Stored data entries
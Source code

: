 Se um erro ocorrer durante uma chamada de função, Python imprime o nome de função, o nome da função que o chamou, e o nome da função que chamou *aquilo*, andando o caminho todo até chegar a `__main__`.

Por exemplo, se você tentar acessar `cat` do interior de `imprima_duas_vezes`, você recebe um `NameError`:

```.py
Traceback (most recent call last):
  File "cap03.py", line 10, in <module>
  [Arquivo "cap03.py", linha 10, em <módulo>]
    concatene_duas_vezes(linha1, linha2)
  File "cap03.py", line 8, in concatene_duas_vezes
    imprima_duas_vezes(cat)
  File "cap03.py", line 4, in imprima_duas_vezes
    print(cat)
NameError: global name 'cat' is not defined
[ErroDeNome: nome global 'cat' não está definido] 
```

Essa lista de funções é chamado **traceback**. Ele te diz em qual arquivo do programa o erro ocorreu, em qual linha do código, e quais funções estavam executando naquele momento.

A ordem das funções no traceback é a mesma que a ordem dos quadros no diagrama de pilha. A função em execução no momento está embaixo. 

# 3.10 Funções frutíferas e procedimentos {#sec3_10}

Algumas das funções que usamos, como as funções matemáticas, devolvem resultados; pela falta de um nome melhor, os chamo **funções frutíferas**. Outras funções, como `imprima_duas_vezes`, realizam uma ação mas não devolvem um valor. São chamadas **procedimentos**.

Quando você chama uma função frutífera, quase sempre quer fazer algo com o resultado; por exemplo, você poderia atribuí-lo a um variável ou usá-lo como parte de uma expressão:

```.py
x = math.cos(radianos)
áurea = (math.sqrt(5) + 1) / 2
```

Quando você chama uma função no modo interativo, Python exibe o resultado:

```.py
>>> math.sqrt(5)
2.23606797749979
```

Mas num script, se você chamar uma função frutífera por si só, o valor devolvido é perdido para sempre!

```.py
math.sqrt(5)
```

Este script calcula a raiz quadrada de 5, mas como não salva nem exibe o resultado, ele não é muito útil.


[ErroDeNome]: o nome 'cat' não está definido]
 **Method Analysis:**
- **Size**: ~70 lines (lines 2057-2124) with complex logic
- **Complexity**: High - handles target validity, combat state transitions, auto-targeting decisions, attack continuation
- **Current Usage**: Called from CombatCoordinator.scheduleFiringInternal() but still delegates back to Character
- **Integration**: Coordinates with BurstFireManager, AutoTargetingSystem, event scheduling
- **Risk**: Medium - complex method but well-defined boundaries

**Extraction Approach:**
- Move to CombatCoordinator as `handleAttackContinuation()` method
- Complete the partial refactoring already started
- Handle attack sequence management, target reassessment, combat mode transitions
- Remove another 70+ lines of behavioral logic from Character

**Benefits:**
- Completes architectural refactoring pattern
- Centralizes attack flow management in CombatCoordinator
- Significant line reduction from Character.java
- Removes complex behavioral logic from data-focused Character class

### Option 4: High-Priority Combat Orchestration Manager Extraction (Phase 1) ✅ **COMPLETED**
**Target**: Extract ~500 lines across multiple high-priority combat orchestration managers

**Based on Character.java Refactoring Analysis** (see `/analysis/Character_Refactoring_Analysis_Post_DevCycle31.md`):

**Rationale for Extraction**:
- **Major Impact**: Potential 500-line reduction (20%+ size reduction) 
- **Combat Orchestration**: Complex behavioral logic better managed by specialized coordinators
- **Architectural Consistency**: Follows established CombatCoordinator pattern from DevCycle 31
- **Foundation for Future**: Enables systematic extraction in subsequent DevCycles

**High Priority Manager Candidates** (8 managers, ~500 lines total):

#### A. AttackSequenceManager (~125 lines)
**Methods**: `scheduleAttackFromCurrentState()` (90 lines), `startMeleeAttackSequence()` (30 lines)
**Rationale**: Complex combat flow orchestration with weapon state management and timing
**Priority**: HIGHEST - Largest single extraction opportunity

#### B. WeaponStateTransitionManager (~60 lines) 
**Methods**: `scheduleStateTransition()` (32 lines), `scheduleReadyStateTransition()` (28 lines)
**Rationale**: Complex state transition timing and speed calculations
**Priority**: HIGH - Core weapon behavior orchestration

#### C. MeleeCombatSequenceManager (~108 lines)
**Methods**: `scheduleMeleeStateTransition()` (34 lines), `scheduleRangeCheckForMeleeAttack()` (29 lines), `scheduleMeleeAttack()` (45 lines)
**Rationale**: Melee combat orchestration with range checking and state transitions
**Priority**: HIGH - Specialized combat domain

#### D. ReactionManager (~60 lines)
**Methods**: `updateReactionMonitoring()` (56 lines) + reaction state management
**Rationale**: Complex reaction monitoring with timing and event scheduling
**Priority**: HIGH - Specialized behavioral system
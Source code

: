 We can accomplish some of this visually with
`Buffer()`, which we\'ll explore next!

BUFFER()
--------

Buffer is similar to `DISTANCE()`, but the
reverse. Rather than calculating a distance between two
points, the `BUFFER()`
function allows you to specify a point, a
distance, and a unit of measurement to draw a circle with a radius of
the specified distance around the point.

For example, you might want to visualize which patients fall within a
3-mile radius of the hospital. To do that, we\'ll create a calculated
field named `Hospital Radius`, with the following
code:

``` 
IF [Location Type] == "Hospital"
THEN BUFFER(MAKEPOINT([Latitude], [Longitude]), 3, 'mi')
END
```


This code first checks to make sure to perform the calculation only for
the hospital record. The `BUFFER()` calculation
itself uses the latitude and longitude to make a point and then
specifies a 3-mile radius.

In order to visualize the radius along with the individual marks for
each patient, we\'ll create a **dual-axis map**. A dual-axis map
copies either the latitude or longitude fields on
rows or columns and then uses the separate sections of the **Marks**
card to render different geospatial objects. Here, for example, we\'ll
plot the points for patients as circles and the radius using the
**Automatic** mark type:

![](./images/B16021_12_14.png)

WHAT YOU HAVE TO DO
In the data above, find each line where the string "Rationale" appears, then copy it.

WRITTEN ANSWER
**Rationale for Extraction**:
**Rationale**: Complex combat flow orchestration with weapon state management and timing
**Rationale**: Complex state transition timing and speed calculations
**Rationale**: Melee combat orchestration with range checking and state transitions
**Rationale**: Complex reaction monitoring with timing and event scheduling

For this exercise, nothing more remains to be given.